THE SECOND-QUARTER GDP growth figure came in at 6.7%, the same as for the first quarter. So growth for the first half was surprisingly steady and, surprise, surprise, bang in the middle of the government’s target range for the year of 6.5%-7.0%. Policy support through state-sector infrastructure spending has done the trick.
More of it will probably be needed in the second half. The economy expanded at 6.9% last year, so the slowdown is real if gradual.
However, it cannot slow below 6.5% if the 2021 centenary of the founding of the Communist Party is to be celebrated by hitting the goal of doubling GDP from its 2010 level and thus creating a ‘moderately prosperous society’.
That, in turn, will require more progress on ‘rebalancing’ the economy than has been made to date.
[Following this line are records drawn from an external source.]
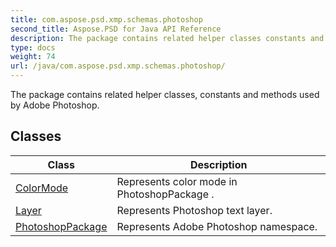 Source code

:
 ```yaml
---
title: com.aspose.psd.xmp.schemas.photoshop
second_title: Aspose.PSD for Java API Reference
description: The package contains related helper classes constants and methods used by Adobe Photoshop.
type: docs
weight: 74
url: /java/com.aspose.psd.xmp.schemas.photoshop/
---
```



The package contains related helper classes, constants and methods used by Adobe Photoshop.


## Classes

| Class | Description |
| --- | --- |
| [ColorMode](../com.aspose.psd.xmp.schemas.photoshop/colormode) | Represents color mode in  PhotoshopPackage . |
| [Layer](../com.aspose.psd.xmp.schemas.photoshop/layer) | Represents Photoshop text layer. |
| [PhotoshopPackage](../com.aspose.psd.xmp.schemas.photoshop/photoshoppackage) | Represents Adobe Photoshop namespace. |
At the same time, the infrastructure spending being used to juice growth risks a build-up of more debt with the accompanying concerns that more of it will go bad.
As IMF deputy managing director Mitsushiro Furusawa noted at a symposium on July 11:
A rising share of debt is held by Chinese companies that do not earn enough to cover their interest payments. The most recent IMF Global Financial Stability Report estimated that “debt-at-risk” had increased to 14 percent of listed Chinese companies’ debt, up from 4 percent in 2010.
Still within the bounds of manageability, but moving closer to them rather than away.